── Input ──
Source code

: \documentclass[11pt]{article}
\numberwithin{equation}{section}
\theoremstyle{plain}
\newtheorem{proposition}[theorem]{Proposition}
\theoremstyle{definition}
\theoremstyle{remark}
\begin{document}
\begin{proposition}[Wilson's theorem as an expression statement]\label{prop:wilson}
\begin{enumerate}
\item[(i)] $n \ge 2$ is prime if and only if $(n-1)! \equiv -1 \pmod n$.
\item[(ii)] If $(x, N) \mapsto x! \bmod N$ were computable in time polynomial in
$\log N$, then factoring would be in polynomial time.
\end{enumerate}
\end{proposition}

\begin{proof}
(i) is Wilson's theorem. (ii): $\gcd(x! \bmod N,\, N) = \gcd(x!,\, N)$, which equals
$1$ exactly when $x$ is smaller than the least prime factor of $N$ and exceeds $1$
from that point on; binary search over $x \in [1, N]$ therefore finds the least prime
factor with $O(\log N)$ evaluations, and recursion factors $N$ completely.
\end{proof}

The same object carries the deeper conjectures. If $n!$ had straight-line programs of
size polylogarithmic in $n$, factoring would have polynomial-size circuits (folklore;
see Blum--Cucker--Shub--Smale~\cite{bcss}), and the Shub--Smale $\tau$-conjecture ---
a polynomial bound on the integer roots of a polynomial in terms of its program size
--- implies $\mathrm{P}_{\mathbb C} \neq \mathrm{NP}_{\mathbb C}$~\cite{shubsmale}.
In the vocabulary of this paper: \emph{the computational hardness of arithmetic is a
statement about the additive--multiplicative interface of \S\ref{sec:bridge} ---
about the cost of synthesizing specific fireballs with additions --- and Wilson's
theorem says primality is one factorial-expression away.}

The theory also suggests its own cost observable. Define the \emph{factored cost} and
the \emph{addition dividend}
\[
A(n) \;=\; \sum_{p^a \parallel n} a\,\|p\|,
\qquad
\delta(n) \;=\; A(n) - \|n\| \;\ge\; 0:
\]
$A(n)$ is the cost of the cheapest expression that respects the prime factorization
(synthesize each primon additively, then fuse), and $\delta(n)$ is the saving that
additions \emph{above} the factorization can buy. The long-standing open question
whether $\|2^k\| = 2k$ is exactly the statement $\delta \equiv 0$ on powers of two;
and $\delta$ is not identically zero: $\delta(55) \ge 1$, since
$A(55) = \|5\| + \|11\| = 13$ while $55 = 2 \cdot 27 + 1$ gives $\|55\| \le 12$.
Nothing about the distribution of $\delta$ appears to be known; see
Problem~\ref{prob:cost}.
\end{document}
───
■ **What you need to do**
Pick out every line above that contains the word "proposition" and copy it.

■ **Task output**
\newtheorem{proposition}[theorem]{Proposition}
\begin{proposition}[Wilson's theorem as an expression statement]\label{prop:wilson}
\end{proposition}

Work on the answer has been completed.